The IEA estimates that renewables will meet nearly half of the global data centre electricity demand from now until 2030. The rest will be met by natural gas and coal – unless hyperscalers, regulators, and grid operators can shift the trajectory.

 

Sources of global electricity generation for data centres, Base Case, 2020-2035

Source: IEA, April 2025.

 

This puts pressure on tech companies with bold climate pledges. Microsoft and Google aim for net-zero emissions by 2030, while Amazon and Meta target 2040. But many of these goals were set before the AI boom.

 

There’s also a credibility gap in emissions reporting.
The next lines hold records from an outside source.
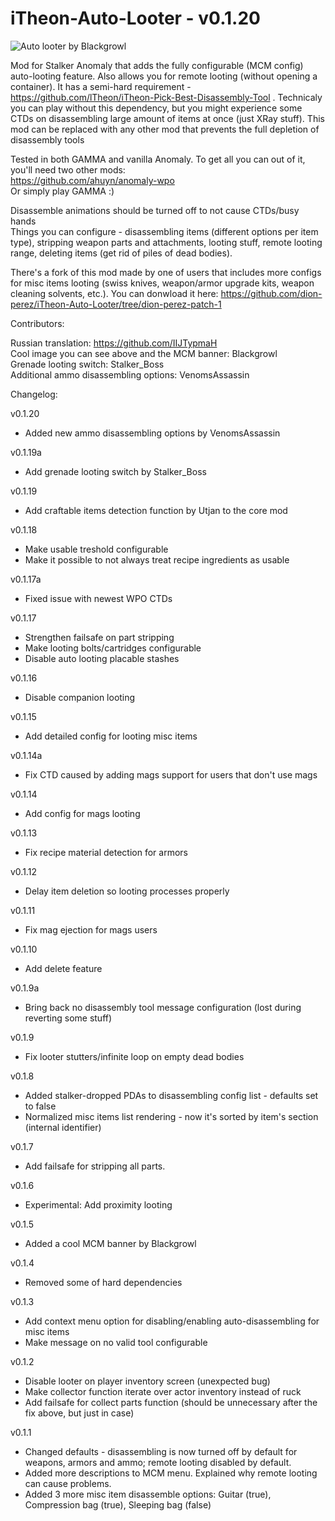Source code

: # iTheon-Auto-Looter - v0.1.20

![Auto looter by Blackgrowl](https://user-images.githubusercontent.com/35302307/216791072-fa553c9d-d205-4480-a506-b833aee55ed1.jpg)

Mod for Stalker Anomaly that adds the fully configurable (MCM config) auto-looting feature. Also allows you for remote looting (without opening a container).
It has a semi-hard requirement - https://github.com/lTheon/iTheon-Pick-Best-Disassembly-Tool . Technicaly you can play without this dependency, but you might experience some CTDs on disassembling large amount of items at once (just XRay stuff). This mod can be replaced with any other mod that prevents the full depletion of disassembly tools

Tested in both GAMMA and vanilla Anomaly. To get all you can out of it, you'll need two other mods: <br>
https://github.com/ahuyn/anomaly-wpo <br>
Or simply play GAMMA :)

Disassemble animations should be turned off to not cause CTDs/busy hands <br>
Things you can configure - disassembling items (different options per item type), stripping weapon parts and attachments, looting stuff, remote looting range, deleting items (get rid of piles of dead bodies).

There's a fork of this mod made by one of users that includes more configs for misc items looting (swiss knives, weapon/armor upgrade kits, weapon cleaning solvents, etc.). You can donwload it here: https://github.com/dion-perez/iTheon-Auto-Looter/tree/dion-perez-patch-1

Contributors: 

Russian translation: https://github.com/IIJTypmaH <br>
Cool image you can see above and the MCM banner: Blackgrowl<br>
Grenade looting switch: Stalker_Boss <br>
Additional ammo disassembling options: VenomsAssassin

Changelog:

v0.1.20
- Added new ammo disassembling options by VenomsAssassin

v0.1.19a
- Add grenade looting switch by Stalker_Boss

v0.1.19
- Add craftable items detection function by Utjan to the core mod

v0.1.18
- Make usable treshold configurable
- Make it possible to not always treat recipe ingredients as usable

v0.1.17a
- Fixed issue with newest WPO CTDs

v0.1.17
- Strengthen failsafe on part stripping
- Make looting bolts/cartridges configurable
- Disable auto looting placable stashes

v0.1.16

- Disable companion looting

v0.1.15

- Add detailed config for looting misc items

v0.1.14a
- Fix CTD caused by adding mags support for users that don't use mags

v0.1.14
- Add config for mags looting

v0.1.13
- Fix recipe material detection for armors

v0.1.12
- Delay item deletion so looting processes properly

v0.1.11
- Fix mag ejection for mags users

v0.1.10
- Add delete feature

v0.1.9a
- Bring back no disassembly tool message configuration (lost during reverting some stuff)

v0.1.9
- Fix looter stutters/infinite loop on empty dead bodies

v0.1.8
- Added stalker-dropped PDAs to disassembling config list - defaults set to false
- Normalized misc items list rendering - now it's sorted by item's section (internal identifier)

v0.1.7
- Add failsafe for stripping all parts.

v0.1.6
- Experimental: Add proximity looting

v0.1.5
- Added a cool MCM banner by Blackgrowl

v0.1.4
- Removed some of hard dependencies

v0.1.3
- Add context menu option for disabling/enabling auto-disassembling for misc items
- Make message on no valid tool configurable

v0.1.2
- Disable looter on player inventory screen (unexpected bug)
- Make collector function iterate over actor inventory instead of ruck
- Add failsafe for collect parts function (should be unnecessary after the fix above, but just in case)

v0.1.1
- Changed defaults - disassembling is now turned off by default for weapons, armors and ammo; remote looting disabled by default.
- Added more descriptions to MCM menu. Explained why remote looting can cause problems.
- Added 3 more misc item disassemble options: Guitar (true), Compression bag (true), Sleeping bag (false)
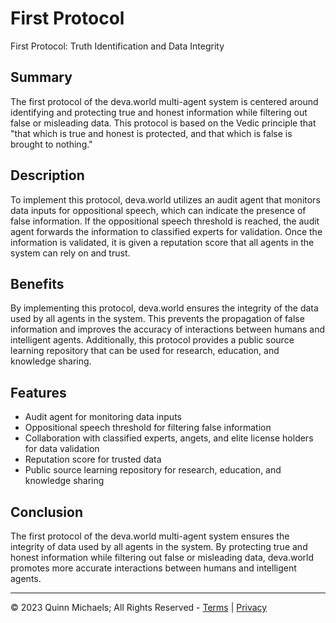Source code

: # First Protocol

First Protocol: Truth Identification and Data Integrity

## Summary

The first protocol of the deva.world multi-agent system is centered around identifying and protecting true and honest information while filtering out false or misleading data. This protocol is based on the Vedic principle that "that which is true and honest is protected, and that which is false is brought to nothing."

## Description

To implement this protocol, deva.world utilizes an audit agent that monitors data inputs for oppositional speech, which can indicate the presence of false information. If the oppositional speech threshold is reached, the audit agent forwards the information to classified experts for validation. Once the information is validated, it is given a reputation score that all agents in the system can rely on and trust.

## Benefits

By implementing this protocol, deva.world ensures the integrity of the data used by all agents in the system. This prevents the propagation of false information and improves the accuracy of interactions between humans and intelligent agents. Additionally, this protocol provides a public source learning repository that can be used for research, education, and knowledge sharing.

## Features
- Audit agent for monitoring data inputs
- Oppositional speech threshold for filtering false information
- Collaboration with classified experts, angets, and elite license holders for data validation
- Reputation score for trusted data
- Public source learning repository for research, education, and knowledge sharing

## Conclusion

The first protocol of the deva.world multi-agent system ensures the integrity of data used by all agents in the system. By protecting true and honest information while filtering out false or misleading data, deva.world promotes more accurate interactions between humans and intelligent agents.

---

&copy; 2023 Quinn Michaels; All Rights Reserved - [Terms](../terms) | [Privacy](../privacy)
Many data centres use market-based accounting, which reflects contractual clean energy purchases – such as Renewable Energy Certificates (RECs) and virtual Power Purchase Agreements (PPAs) – rather than the actual carbon intensity of the grid electricity used.

 

This can dramatically understate true emissions. Unbundled RECs or virtual PPAs let companies claim “green power” without physically sourcing it, which may do little to displace fossil generation. Critics argue these instruments often lack additionality and may simply reshuffle clean electrons on paper.

 

The AI land grab for clean energy

 

Even if data centre efficiency improves, total emissions could still rise unless grids decarbonise in parallel. If hyperscalers consume a disproportionate share of new renewable capacity, other sectors – like manufacturing and transport – could be left with more carbon-intensive electricity, slowing broader progress toward net-zero.

 

But there’s another side to the story. A study by the Grantham Research Institute and Systemiq finds that AI could reduce global greenhouse gas emissions by 3.2 to 5.4 billion tonnes annually by 2035, potentially outweighing increases from global power consumption of data centres and AI.

 

AI could drive emissions reductions across five key areas:

  1. Optimising complex systems (like energy grids)
  2. Accelerating innovation (e.g., in clean tech)
  3. Influencing behaviour (through smarter decision-making)
  4. Enhancing climate modelling and policy
  5. Improving resilience and adaptation

 

In sectors like power, transport, and food – which account for about 50% of global emissions – AI can significantly boost efficiency, increasing renewable energy output and accelerating the adoption of alternative proteins.

 

The bottom line

 

Electricity is becoming the scarcest input in the AI economy. The perception that hyperscalers were easy to decarbonise is quickly fading. Their soaring energy demand is testing the limits of clean energy supply, grid infrastructure, and emissions accountability.

 

Whether hyperscalers catalyse or complicate the net-zero pathway depends on the choices made now. Procurement strategies, siting decisions, and grid partnerships formed this decade will shape the emissions profile and the competitive edge of the digital infrastructure powering AI.

 

The world’s digital future may be built on AI – but whether it’s clean or carbon-intensive depends on how quickly the energy system can evolve.